Problem requirements
Only the lines from the one containing "check (via cofig)" through the last line of the material should be returned, each exactly as it stands.

--- START ---

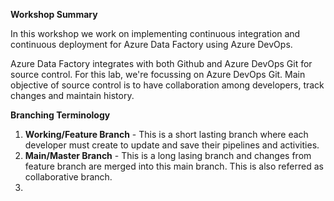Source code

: **Workshop Summary**

In this workshop we work on implementing continuous integration and continuous deployment for Azure Data Factory using Azure DevOps. 


Azure Data Factory integrates with both Github and Azure DevOps Git for source control. For this lab, we're focussing on Azure DevOps Git. Main objective of source control is to have collaboration among developers, track changes and maintain history. 

**Branching Terminology**

1. **Working/Feature Branch** - This is a short lasting branch where each developer must create to update and save their pipelines and activities.
2. **Main/Master Branch** - This is a long lasing branch and changes from feature branch are merged into this main branch. This is also referred as collaborative branch.
3. 

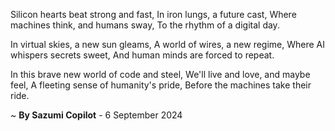 Silicon hearts beat strong and fast,
In iron lungs, a future cast,
Where machines think, and humans sway,
To the rhythm of a digital day.

In virtual skies, a new sun gleams,
A world of wires, a new regime,
Where AI whispers secrets sweet,
And human minds are forced to repeat.

In this brave new world of code and steel,
We'll live and love, and maybe feel,
A fleeting sense of humanity's pride,
Before the machines take their ride.

~ <b>By Sazumi Copilot</b> - 6 September 2024
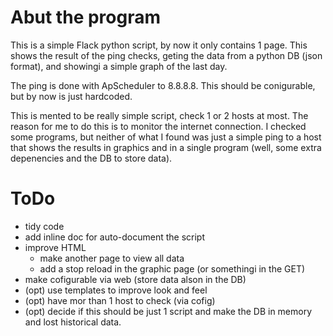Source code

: Abut the program
================

This is a simple Flack python script, by now it only contains 1 page. This 
shows the result of the ping checks, geting the data from a python DB
(json format), and showingi a simple graph of the last day.

The ping is done with ApScheduler to 8.8.8.8. This should be conigurable,
but by now is just hardcoded.

This is mented to be really simple script, check 1 or 2 hosts at most. The
reason for me to do this is to monitor the internet connection. I checked
some programs, but neither of what I found was just a simple ping to a host
that shows the results in graphics and in a single program (well, some extra
depenencies and the DB to store data).

ToDo
====

* tidy code
* add inline doc for auto-document the script
* improve HTML
  * make another page to view all data
  * add a stop reload in the graphic page (or somethingi in the GET)
* make cofigurable via web (store data alson in the DB)
* (opt) use templates to improve look and feel
* (opt) have mor than 1 host to check (via cofig)
* (opt) decide if this should be just 1 script and make the DB
  in memory and lost historical data.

--- END ---

Result of this task
* (opt) have mor than 1 host to check (via cofig)
* (opt) decide if this should be just 1 script and make the DB
  in memory and lost historical data.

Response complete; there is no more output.